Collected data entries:
* * * *
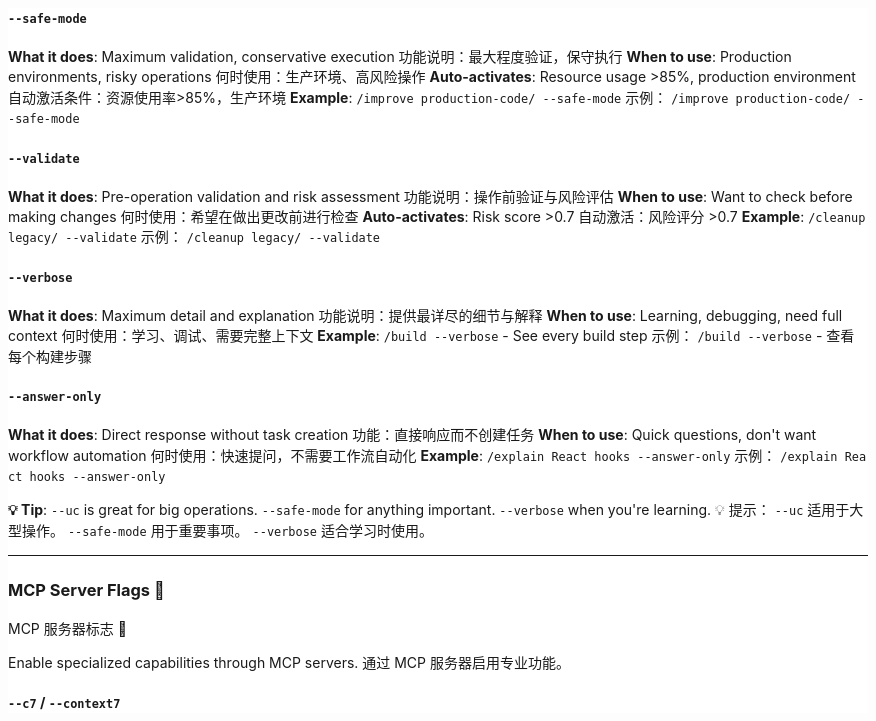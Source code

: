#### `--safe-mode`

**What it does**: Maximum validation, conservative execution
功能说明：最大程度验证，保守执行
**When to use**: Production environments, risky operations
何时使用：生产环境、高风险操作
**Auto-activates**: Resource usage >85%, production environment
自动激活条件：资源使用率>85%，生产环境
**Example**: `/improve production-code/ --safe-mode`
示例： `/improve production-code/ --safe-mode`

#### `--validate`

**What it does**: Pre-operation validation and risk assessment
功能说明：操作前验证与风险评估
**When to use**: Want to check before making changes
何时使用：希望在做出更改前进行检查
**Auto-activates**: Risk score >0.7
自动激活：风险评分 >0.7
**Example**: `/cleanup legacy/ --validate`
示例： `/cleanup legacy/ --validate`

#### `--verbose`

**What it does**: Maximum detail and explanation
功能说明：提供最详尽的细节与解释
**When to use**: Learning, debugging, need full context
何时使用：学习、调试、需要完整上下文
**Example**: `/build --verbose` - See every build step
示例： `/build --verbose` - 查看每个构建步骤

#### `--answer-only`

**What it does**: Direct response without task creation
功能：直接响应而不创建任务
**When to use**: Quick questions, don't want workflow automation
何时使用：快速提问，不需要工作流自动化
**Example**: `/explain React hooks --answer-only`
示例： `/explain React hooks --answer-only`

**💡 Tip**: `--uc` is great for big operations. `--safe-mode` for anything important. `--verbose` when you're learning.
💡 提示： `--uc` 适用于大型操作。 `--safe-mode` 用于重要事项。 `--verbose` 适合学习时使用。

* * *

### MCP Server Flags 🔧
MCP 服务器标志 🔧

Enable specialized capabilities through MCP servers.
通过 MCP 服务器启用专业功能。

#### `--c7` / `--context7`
* * * *
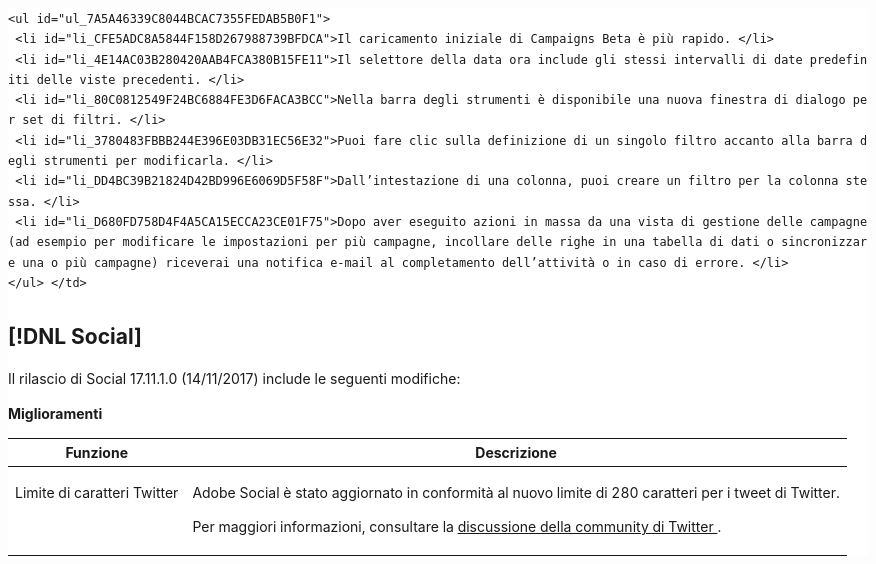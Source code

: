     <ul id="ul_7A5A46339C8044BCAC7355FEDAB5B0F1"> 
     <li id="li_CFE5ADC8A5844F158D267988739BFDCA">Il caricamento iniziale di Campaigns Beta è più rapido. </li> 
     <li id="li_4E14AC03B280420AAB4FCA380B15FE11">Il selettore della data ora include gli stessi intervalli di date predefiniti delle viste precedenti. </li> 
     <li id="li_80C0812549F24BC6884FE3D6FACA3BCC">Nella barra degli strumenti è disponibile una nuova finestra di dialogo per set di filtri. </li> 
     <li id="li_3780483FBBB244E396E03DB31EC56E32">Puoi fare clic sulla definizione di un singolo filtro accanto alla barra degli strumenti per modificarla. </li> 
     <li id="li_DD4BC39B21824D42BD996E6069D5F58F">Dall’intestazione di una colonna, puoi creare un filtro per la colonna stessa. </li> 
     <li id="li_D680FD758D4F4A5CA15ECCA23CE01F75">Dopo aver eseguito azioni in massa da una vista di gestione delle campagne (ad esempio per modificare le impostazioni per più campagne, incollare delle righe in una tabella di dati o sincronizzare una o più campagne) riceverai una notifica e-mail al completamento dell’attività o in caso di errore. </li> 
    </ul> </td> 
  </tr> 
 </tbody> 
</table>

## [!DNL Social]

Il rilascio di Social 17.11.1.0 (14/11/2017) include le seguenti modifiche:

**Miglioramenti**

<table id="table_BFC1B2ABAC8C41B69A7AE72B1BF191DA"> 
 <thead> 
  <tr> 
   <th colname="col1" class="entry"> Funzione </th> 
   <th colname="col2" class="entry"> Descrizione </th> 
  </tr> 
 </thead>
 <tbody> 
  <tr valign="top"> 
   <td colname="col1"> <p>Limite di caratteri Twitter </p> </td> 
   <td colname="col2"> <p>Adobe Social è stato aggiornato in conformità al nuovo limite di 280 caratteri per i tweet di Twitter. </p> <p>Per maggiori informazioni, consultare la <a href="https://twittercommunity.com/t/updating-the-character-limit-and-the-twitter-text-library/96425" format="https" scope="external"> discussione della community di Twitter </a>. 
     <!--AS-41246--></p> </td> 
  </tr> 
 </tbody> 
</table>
* * * *
Exercise directions
Pull every line containing the word "Example" out of the entries above.

Answer area
**Example**: `/improve production-code/ --safe-mode`
**Example**: `/cleanup legacy/ --validate`
**Example**: `/build --verbose` - See every build step
**Example**: `/explain React hooks --answer-only`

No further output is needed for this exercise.